Node2Vec

Node2Vec is a node embedding algorithm that uses random walks in the graph to create a vector representation of a node.

A random walk starts with a node, and the algorithm iteratively selects neighboring nodes to visit, and each neighboring node has an assigned probability. This transforms graph structure into a collection of linear sequences of nodes. For each node we will be left with a list of other nodes from their local or extended neighborhoods.

Once the above step is complete, the algorithm uses a variation of the word2vec model from the language modeling community to turn each node into a vector of probabilities. The probabilities represent the likelihood of visiting a given node in a random walk from each starting node.

Specification

tg_random_walk(INT step = 8, INT path_size = 4,
    STRING filepath = "/home/tigergraph/path.csv", SET<STRING> edge_types,
    INT sample_num)

tg_node2vec_query(STRING filepath = "/home/tigergraph/path.csv",
    STRING output_file = "/home/tigergraph/embedding.csv",
    INT dimension)

Installing this query requires installing a UDF, which can be found in the Github repository of the query.
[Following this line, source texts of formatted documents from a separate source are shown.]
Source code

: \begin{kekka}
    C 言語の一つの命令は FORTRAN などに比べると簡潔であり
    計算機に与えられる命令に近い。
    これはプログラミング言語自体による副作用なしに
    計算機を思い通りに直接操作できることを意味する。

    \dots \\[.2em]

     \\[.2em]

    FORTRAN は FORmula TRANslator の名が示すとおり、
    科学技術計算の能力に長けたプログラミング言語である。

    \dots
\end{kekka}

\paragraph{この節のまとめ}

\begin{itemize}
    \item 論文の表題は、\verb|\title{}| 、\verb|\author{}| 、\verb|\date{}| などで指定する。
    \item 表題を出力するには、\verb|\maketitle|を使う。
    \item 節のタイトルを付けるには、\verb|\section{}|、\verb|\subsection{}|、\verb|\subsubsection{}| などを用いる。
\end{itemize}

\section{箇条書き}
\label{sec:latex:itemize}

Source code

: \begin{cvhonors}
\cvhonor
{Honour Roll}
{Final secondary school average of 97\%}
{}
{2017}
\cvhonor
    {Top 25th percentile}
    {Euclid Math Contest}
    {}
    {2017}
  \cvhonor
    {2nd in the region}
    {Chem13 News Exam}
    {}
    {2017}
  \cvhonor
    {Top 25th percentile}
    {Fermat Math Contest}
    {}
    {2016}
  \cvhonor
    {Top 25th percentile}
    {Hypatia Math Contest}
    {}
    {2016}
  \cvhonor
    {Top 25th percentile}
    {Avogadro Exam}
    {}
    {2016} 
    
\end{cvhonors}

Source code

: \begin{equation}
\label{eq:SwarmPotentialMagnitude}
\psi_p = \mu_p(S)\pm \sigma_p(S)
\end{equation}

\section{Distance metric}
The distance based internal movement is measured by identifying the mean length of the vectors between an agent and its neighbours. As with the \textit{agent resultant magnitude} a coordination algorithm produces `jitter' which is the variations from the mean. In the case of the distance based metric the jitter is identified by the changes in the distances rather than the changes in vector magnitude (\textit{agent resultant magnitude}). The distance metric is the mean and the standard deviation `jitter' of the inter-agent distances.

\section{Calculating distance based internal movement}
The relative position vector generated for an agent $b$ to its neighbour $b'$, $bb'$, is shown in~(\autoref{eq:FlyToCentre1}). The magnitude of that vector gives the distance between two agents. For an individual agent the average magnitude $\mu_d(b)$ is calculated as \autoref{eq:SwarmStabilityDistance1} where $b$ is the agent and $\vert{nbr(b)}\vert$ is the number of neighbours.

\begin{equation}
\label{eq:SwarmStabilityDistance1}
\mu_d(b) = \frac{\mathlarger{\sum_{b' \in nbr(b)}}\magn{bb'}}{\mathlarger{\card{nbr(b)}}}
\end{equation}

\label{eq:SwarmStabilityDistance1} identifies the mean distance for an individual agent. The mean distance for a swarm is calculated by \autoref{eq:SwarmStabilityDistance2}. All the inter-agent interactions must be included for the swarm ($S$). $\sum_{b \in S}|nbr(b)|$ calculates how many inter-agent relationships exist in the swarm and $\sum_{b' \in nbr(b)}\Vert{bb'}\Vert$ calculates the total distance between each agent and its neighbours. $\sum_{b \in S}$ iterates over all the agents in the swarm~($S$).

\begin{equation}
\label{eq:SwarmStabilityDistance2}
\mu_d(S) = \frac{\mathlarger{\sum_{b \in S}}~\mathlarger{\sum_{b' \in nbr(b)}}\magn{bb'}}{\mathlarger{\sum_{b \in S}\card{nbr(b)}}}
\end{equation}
If you are running the query on a cluster, you need to manually install the UDF on every node of the cluster.

Parameters

Parameter Description Data type

step

Number of random walks per node

INT

path_size

Number of hops per walk

INT

filepath

File path to output results to

STRING

edge_types

Edge types to traverse

SET<STRING>

sample_num

Number of nodes to be used in the random sample

INT